> [Data listing]:

=======

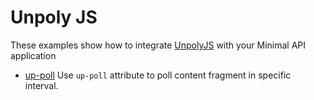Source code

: # Unpoly JS

These examples show how to integrate [UnpolyJS](https://unpoly.com/) with your Minimal API application

* [up-poll](up-poll)
  Use `up-poll` attribute to poll content fragment in specific interval. 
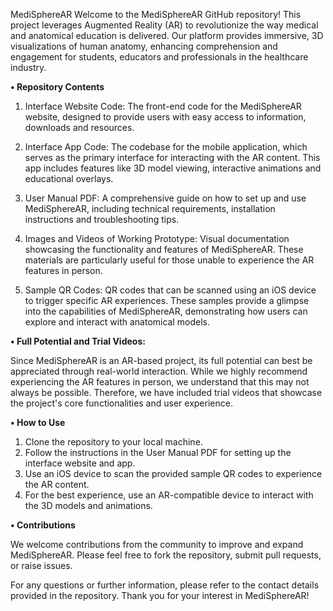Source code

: MediSphereAR
Welcome to the MediSphereAR GitHub repository! This project leverages Augmented Reality (AR) to revolutionize the way medical and anatomical education is delivered. Our platform provides immersive, 3D visualizations of human anatomy, enhancing comprehension and engagement for students, educators and professionals in the healthcare industry.

**•	Repository Contents**

1. Interface Website Code: The front-end code for the MediSphereAR website, designed to provide users with easy access to information, downloads and resources.
   
2. Interface App Code: The codebase for the mobile application, which serves as the primary interface for interacting with the AR content. This app includes features like 3D model viewing, interactive animations and educational overlays.

3. User Manual PDF: A comprehensive guide on how to set up and use MediSphereAR, including technical requirements, installation instructions and troubleshooting tips.

4. Images and Videos of Working Prototype: Visual documentation showcasing the functionality and features of MediSphereAR. These materials are particularly useful for those unable to experience the AR features in person.

5. Sample QR Codes: QR codes that can be scanned using an iOS device to trigger specific AR experiences. These samples provide a glimpse into the capabilities of MediSphereAR, demonstrating how users can explore and interact with anatomical models.

**•	Full Potential and Trial Videos:**

Since MediSphereAR is an AR-based project, its full potential can best be appreciated through real-world interaction. While we highly recommend experiencing the AR features in person, we understand that this may not always be possible. Therefore, we have included trial videos that showcase the project's core functionalities and user experience.

**•	How to Use**

1. Clone the repository to your local machine.
2. Follow the instructions in the User Manual PDF for setting up the interface website and app.
3. Use an iOS device to scan the provided sample QR codes to experience the AR content.
4. For the best experience, use an AR-compatible device to interact with the 3D models and animations.

**•	Contributions**

We welcome contributions from the community to improve and expand MediSphereAR. Please feel free to fork the repository, submit pull requests, or raise issues.

For any questions or further information, please refer to the contact details provided in the repository. Thank you for your interest in MediSphereAR!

=======

> [What the task asks]:
The string "person" may occur in the listing; show every line where it does.

> [Answer for this exercise]:
4. Images and Videos of Working Prototype: Visual documentation showcasing the functionality and features of MediSphereAR. These materials are particularly useful for those unable to experience the AR features in person.
Since MediSphereAR is an AR-based project, its full potential can best be appreciated through real-world interaction. While we highly recommend experiencing the AR features in person, we understand that this may not always be possible. Therefore, we have included trial videos that showcase the project's core functionalities and user experience.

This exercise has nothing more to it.